What makes claustrophobia so difficult to live with is it has too many triggers found in your normal day-to-day life. These triggers can be feelings or situations, or even the mere thought of being in certain situations, without exposure to them. Some common triggers include:

  • Tube trains
  • Tunnels
  • Lifts
  • Revolving doors
  • Car washes
  • Public toilets
  • Shop changing rooms
  • Planes
  • Rooms without windows or rooms with sealed windows

Symptoms

scared face of girl on white background

When in a crowded place or confined space, claustrophobic people tend to experience symptoms of panic attacks, which can be distressing and frightening. The phobia is characterised by overwhelming feelings of anxiety and can also cause physical symptoms, such as:

  • Trembling
  • Sweating
  • Chills or hot flushes
  • Rapid heartbeat (tachycardia)
  • Difficulty breathing or shortness of breath
  • A choking sensation
  • A feeling of tightness in your chest or even chest pain
  • Dizziness and headaches
  • A sensation of butterflies in the stomach
  • A dry mouth
  • Ringing in the ears
  • Numbness or pins and needles
  • Confusion or disorientation

Along with these physical symptoms, people with severe claustrophobia may also experience psychological symptoms when they are in enclosed spaces. These symptoms often manifest as feelings of dread, fear of fainting, fear of losing control and even fear of dying.

Coping with an attack

There are several strategies that can help claustrophobic people with an attack. The most basic of these is to stay put during the attack and wait until the symptoms have passed. If it happens while you are driving, you have to pull over to the side of the road to wait out the episode.

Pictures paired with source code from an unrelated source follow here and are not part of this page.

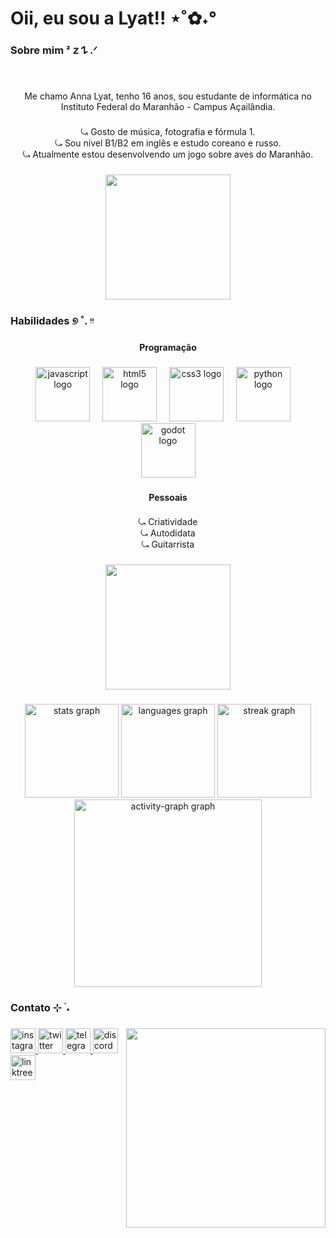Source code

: <h1 align="left">Oii, eu sou a Lyat!! ⋆˚✿˖°</h1>

###

<h3 align="left">Sobre mim ᶻ 𝗓 𐰁 .ᐟ</h3>

###

<br clear="both">

<p align="center">Me chamo Anna Lyat, tenho 16 anos, sou estudante de informática no Instituto Federal do Maranhão - Campus Açailândia.</p>

###

<p align="center">⤿ Gosto de música, fotografia e fórmula 1.<br>⤿ Sou nível B1/B2 em inglês e estudo  coreano e russo.<br>⤿ Atualmente estou desenvolvendo um jogo sobre aves do Maranhão.</p>

###

<div align="center">
  <img height="200" src="https://i.pinimg.com/originals/59/c5/0b/59c50bf7425dbf0eb9af7218ad022635.gif"  />
</div>

###

<h3 align="left">Habilidades ୭ ˚. ᵎᵎ</h3>

###

<h4 align="center">Programação</h4>

###

<div align="center">
  <img src="https://cdn.jsdelivr.net/gh/devicons/devicon/icons/javascript/javascript-original.svg" height="87" alt="javascript logo"  />
  <img width="12" />
  <img src="https://cdn.jsdelivr.net/gh/devicons/devicon/icons/html5/html5-original.svg" height="87" alt="html5 logo"  />
  <img width="12" />
  <img src="https://cdn.jsdelivr.net/gh/devicons/devicon/icons/css3/css3-original.svg" height="87" alt="css3 logo"  />
  <img width="12" />
  <img src="https://cdn.jsdelivr.net/gh/devicons/devicon/icons/python/python-original.svg" height="87" alt="python logo"  />
  <img width="12" />
  <img src="https://cdn.jsdelivr.net/gh/devicons/devicon/icons/godot/godot-original.svg" height="87" alt="godot logo"  />
</div>

###

<h4 align="center">Pessoais</h5>

###

<p align="center">⤿ Criatividade<br>⤿ Autodidata<br>⤿ Guitarrista</p>

###

<div align="center">
  <img height="200" src="https://i.pinimg.com/originals/b5/32/56/b53256abdcbd862e46c89cb5dfeff8c6.gif"  />
</div>

###

<div align="center">
  <img src="https://github-readme-stats.vercel.app/api?username=Lyyyat&hide_title=false&hide_rank=false&show_icons=true&include_all_commits=true&count_private=true&disable_animations=false&theme=dracula&locale=pt-br&hide_border=true&order=1&custom_title=Estat%C3%ADsticas" height="150" alt="stats graph"  />
  <img src="https://github-readme-stats.vercel.app/api/top-langs?username=Lyyyat&locale=pt-br&hide_title=false&layout=compact&card_width=320&langs_count=5&theme=dracula&hide_border=true&order=2&custom_title=Linguagens" height="150" alt="languages graph"  />
  <img src="https://streak-stats.demolab.com?user=Lyyyat&locale=pt-br&mode=daily&theme=dracula&hide_border=true&border_radius=5&order=3" height="150" alt="streak graph"  />
  <img src="https://github-readme-activity-graph.vercel.app/graph?username=Lyyyat&radius=16&theme=dracula&area=true&order=5&hide_title=true&hide_border=true" height="300" alt="activity-graph graph"  />
</div>

###

<h3 align="left">Contato ⊹ ࣪ ˖</h3>

###

<img align="right" height="319" src="https://i.pinimg.com/originals/d7/ff/43/d7ff43c4bad2da81dca001a9e5006273.gif"  />

###

<div align="left">
  <a href="https://www.instagram.com/aetherlith/" target="_blank">
    <img src="https://img.shields.io/static/v1?message=Instagram&logo=instagram&label=&color=E4405F&logoColor=white&labelColor=&style=for-the-badge" height="40" alt="instagram logo"  />
  </a>
  <a href="https://x.com/lylyonlydojimo" target="_blank">
    <img src="https://img.shields.io/static/v1?message=Twitter&logo=twitter&label=&color=1DA1F2&logoColor=white&labelColor=&style=for-the-badge" height="40" alt="twitter logo"  />
  </a>
  <a href="https://web.telegram.org/a/" target="_blank">
    <img src="https://img.shields.io/static/v1?message=Telegram&logo=telegram&label=&color=2CA5E0&logoColor=white&labelColor=&style=for-the-badge" height="40" alt="telegram logo"  />
  </a>
  <a href="https://discord.com/channels/@me" target="_blank">
    <img src="https://img.shields.io/static/v1?message=Discord&logo=discord&label=&color=7289DA&logoColor=white&labelColor=&style=for-the-badge" height="40" alt="discord logo"  />
  </a>
  <a href="https://linktr.ee/lyjiminista" target="_blank">
    <img src="https://img.shields.io/static/v1?message=Linktree&logo=linktree&label=&color=1de9b6&logoColor=white&labelColor=&style=for-the-badge" height="40" alt="linktree logo"  />
  </a>
</div>

###
</div>

###
</div>

###
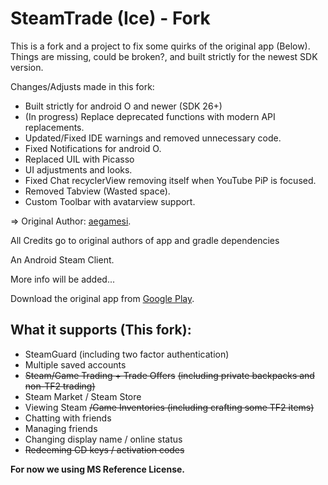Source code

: SteamTrade (Ice) - Fork
================

This is a fork and a project to fix some quirks of the original app (Below). 
Things are missing, could be broken?, and built strictly for the newest SDK version. 

Changes/Adjusts made in this fork:
- Built strictly for android O and newer (SDK 26+)
- (In progress) Replace deprecated functions with modern API replacements. 
- Updated/Fixed IDE warnings and removed unnecessary code.
- Fixed Notifications for android O.  
- Replaced UIL with Picasso
- UI adjustments and looks.
- Fixed Chat recyclerView removing itself when YouTube PiP is focused. 
- Removed Tabview (Wasted space). 
- Custom Toolbar with avatarview support.


=> Original Author: [aegamesi](https://github.com/aegamesi/SteamTrade).

All Credits go to original authors of app and gradle dependencies

An Android Steam Client.

More info will be added...

Download the original app from [Google Play](https://play.google.com/store/apps/details?id=com.aegamesi.steamtrade).

What it supports (This fork):
---------------------------
- SteamGuard (including two factor authentication)
- Multiple saved accounts
- ~~Steam/Game Trading + Trade Offers~~
~~(including private backpacks and non-TF2 trading)~~
- Steam Market / Steam Store
- Viewing Steam ~~/Game Inventories
(including crafting some TF2 items)~~
- Chatting with friends
- Managing friends
- Changing display name / online status
- ~~Redeeming CD keys / activation codes~~


**For now we using MS Reference License.**
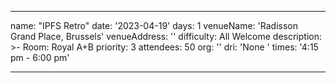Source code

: ---

name: "IPFS Retro"
date: '2023-04-19'
days: 1
venueName: 'Radisson Grand Place, Brussels'
venueAddress: ''
difficulty: All Welcome
description: >-
  Room: Royal A+B
priority: 3
attendees: 50
org: ''
dri: 'None '
times: '4:15 pm - 6:00 pm'



---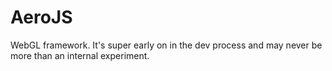 # AeroJS
WebGL framework. It's super early on in the dev process and may never be more than an internal experiment.
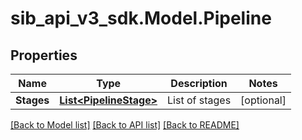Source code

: # sib_api_v3_sdk.Model.Pipeline
## Properties

Name | Type | Description | Notes
------------ | ------------- | ------------- | -------------
**Stages** | [**List&lt;PipelineStage&gt;**](PipelineStage.md) | List of stages | [optional] 

[[Back to Model list]](../README.md#documentation-for-models) [[Back to API list]](../README.md#documentation-for-api-endpoints) [[Back to README]](../README.md)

As you wait, continuously remind yourself that the frightening feelings and thoughts will pass. Try to focus on something safe, like the movement of a clock or watch hand or the people passing by. Breathe deeply and slowly, counting to three on each breath. Actively challenge your fear by reminding yourself that your fears are not real, and visualise positive outcomes and images that make you feel at ease.

To cope with the stress your claustrophobia brings, try long-term strategies, such as working out, doing yoga or booking an aromatherapy massage.

Diagnosis and treatments

Many live with claustrophobia without seeking formal diagnosis. However, this can be problematic, because not only does it keep you from seeking treatment, claustrophobia also causes problems for other diagnostic processes and treatments. When you need to have an MRI scan, for instance, you may require a mild sedative before going through an MRI scanner or go to private clinics that offer open or upright MRI scans.

Get help from your GP and behavioural therapy specialist. They will be able to prescribe medications and administer therapies to address your claustrophobia. Treatments may involve cognitive behavioural therapy (CBT) or desensitisation or self-exposure therapy.

Do not allow your fears to limit you. Claustrophobia keeps you from doing and enjoying many things that benefit your wellness, so seek help as soon as possible. Your fear of confined spaces should not deter you from making the most of life.